At pixel time (13:19 UTC), SOL, ranked 150th by market capitalization on Coingecko, trades at around USD 2 and is up by almost 40% in a day and 118% in a week.
SOL price chart:
Following several months of ‘immersion’ in the decentralized finance (DeFi) ecosystem, experiments, feedback, and revisions, “an antidote to DeFi struggles” has been announced, tweeted today Sam Bankman-Fried, CEO of Alameda Research, a quantitative trading firm and parent company of crypto derivatives exchange FTX.
The CEO described the new Project Serum as a fully trustless, cross-chain compatible, decentralized ecosystem built from the ground up on the Solana blockchain.
A cross-chain protocol allows for tokenization and swaps, which means that Serum natively lives on Solana, but it’s interoperable on Ethereum (ETH), Bankman-Fried said.
It comes with a Solana-based Serum (SRM) token. 100% of net fees go to a burn of SRM, said the CEO, with holders getting discounts on fees, while SRM can be staked on nodes to help optimize the network’s performance.
This leads to the next introduction – MegaSerum (MSRM), or 1,000,000 SRM tokens stacked together, with limited supply and bonus rewards.
The website also mentions SerumBTC and SerumUSD.
Serum and SRM token “will start rolling out over the next few weeks,” wrote the CEO.
Solana shared that SOL is open for deposits and trading on FTX, in various markets including spot, perpetual, and dated futures.

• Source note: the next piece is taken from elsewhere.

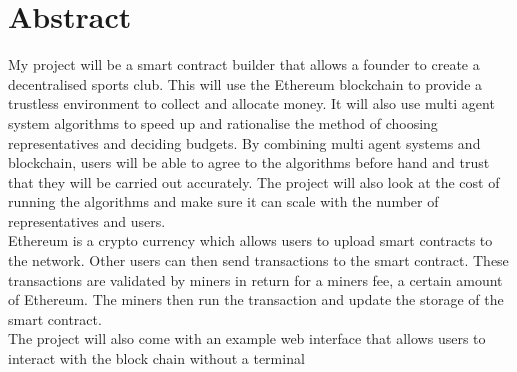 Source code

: \chapter{Abstract} \label{Chapter: Abstract}
My project will be a smart contract builder that allows a founder to create a decentralised sports club. This will use the Ethereum blockchain to provide a trustless environment to collect and allocate money.  It will also use multi agent system algorithms to speed up and rationalise the method of choosing representatives and deciding budgets. By combining multi agent systems and blockchain, users will be able to agree to the algorithms before hand and trust that they will be carried out accurately. The project will also look at the cost of running the algorithms and make sure it can scale with the number of representatives and users. \\
Ethereum is a crypto currency which allows users to upload smart contracts to the network. Other users can then send transactions to the smart contract. These transactions are validated by miners in return for a miners fee, a certain amount of Ethereum. The miners then run the transaction and update the storage of the smart contract.\\
The project will also come with an example web interface that allows users to interact with the block chain without a terminal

The Cryptoverse has also reacted to the news, calling it a “massive validation” for Solana, as well as a “huge endorsement.” Tushar Jain, Managing Partner at Multicoin Capital – a Solana investor – tweeted that “Solana’s competitors look to sharding as their scaling solution. But sharding state also shards liquidity,” adding that “Solana scales without sharding which will be key for the future of DeFi.”